Dieci minuti sono un tempo infinito soprattutto se arrivano prima: non era mai successo che il ricordo di Giovanni Falcone, Francesca Morvillo e gli uomini della scorta fosse anticipato: 17,48 e non 17,58. Simonetta Trovato
Palermo - Mai come quest’anno la parola «loro» ha segnato la frattura: tra chi quando l’autostrada è saltata in aria a Capaci non era ancora nato e chi invece c’era; tra il corteo e il palco istituzionale, tra i ragazzi e «loro». Dieci minuti sono un tempo infinito soprattutto se arrivano prima: non era mai successo che il ricordo di Giovanni Falcone, Francesca Morvillo e gli uomini della scorta fosse anticipato: 17,48 e non 17,58.
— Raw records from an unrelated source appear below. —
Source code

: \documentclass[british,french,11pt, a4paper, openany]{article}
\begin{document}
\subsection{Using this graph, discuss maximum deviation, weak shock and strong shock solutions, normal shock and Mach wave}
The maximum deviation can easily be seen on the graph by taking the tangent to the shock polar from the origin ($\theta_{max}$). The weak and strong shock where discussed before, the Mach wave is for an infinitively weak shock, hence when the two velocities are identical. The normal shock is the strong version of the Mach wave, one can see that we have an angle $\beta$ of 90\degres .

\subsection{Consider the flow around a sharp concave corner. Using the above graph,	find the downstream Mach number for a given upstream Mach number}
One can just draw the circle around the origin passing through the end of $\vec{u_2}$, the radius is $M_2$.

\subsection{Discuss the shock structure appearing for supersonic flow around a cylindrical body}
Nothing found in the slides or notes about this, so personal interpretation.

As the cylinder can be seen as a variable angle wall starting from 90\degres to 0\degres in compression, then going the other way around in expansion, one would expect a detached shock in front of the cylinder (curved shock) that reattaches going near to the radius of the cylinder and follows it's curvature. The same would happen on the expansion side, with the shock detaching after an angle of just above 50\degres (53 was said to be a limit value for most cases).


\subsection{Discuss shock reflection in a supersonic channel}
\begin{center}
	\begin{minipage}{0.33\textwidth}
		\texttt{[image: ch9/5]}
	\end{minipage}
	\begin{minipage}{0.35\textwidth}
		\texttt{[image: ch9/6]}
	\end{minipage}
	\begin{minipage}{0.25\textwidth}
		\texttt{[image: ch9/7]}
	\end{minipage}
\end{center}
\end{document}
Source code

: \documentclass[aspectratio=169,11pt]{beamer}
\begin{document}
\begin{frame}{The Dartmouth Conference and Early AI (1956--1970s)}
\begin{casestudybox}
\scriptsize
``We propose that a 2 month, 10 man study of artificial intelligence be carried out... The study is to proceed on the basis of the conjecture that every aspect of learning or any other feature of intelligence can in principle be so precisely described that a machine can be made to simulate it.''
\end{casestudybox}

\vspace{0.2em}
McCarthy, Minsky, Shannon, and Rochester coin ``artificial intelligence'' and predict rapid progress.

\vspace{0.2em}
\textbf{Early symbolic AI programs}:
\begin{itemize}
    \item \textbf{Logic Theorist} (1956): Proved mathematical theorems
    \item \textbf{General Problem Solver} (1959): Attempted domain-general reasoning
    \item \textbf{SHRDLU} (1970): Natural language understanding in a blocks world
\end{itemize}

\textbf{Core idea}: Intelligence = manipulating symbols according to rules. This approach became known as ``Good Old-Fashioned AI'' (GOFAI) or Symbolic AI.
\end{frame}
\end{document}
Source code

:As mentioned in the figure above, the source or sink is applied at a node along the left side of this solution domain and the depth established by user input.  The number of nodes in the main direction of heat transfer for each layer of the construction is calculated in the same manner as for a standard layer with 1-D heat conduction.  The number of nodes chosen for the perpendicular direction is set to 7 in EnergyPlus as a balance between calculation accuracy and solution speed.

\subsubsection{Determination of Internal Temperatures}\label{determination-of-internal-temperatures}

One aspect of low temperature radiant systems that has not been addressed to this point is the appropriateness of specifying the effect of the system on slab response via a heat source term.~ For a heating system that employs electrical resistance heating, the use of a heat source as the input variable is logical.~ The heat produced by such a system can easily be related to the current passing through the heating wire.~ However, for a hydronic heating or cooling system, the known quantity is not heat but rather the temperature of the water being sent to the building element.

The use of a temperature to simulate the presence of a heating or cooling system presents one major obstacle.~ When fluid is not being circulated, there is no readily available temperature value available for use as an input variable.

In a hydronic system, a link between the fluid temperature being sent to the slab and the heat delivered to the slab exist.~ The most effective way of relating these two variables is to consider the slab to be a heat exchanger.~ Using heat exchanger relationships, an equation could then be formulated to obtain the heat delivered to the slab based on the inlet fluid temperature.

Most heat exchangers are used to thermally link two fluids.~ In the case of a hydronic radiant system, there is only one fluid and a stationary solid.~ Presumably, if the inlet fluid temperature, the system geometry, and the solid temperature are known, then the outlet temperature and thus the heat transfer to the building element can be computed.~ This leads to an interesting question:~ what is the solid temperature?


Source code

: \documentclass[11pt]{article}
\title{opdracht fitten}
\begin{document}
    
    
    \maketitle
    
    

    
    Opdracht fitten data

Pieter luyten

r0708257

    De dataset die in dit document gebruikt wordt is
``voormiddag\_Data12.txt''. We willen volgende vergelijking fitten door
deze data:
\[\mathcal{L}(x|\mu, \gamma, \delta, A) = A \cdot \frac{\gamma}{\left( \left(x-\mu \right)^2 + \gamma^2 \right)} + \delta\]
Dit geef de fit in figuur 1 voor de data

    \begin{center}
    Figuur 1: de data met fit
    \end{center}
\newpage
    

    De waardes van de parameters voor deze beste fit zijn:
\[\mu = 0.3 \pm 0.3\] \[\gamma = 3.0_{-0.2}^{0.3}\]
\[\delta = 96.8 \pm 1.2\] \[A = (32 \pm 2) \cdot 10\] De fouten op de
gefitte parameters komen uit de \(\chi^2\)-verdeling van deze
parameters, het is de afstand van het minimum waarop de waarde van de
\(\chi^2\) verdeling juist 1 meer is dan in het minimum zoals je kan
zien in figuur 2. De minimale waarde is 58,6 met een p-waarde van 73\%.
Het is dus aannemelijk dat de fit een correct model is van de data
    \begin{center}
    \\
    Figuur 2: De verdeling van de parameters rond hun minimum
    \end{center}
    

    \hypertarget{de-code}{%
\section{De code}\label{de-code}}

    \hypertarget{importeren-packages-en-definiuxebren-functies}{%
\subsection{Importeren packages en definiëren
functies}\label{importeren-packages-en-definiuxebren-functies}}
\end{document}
Succede tutto in fretta, sul palco davanti all’Albero Falcone Pietro Grasso legge i nomi delle vittime, Giovanni Caccamo canta, qualcuno chiama il trombettiere che non ha neanche i guanti bianchi, glieli passano al volo, si intona il Silenzio, la gente guarda sconcertata gli orologi, dal fondo di via Notarbartolo si sentono già i cori del corteo antimafia. Due minuti e sono tutti nelle berline che si allontanano veloci, gonfaloni ammainati, poliziotti e carabinieri disorientati, la vicina metropolitana vomita ancora gente, alle 17,58 scoppia un applauso spontaneo.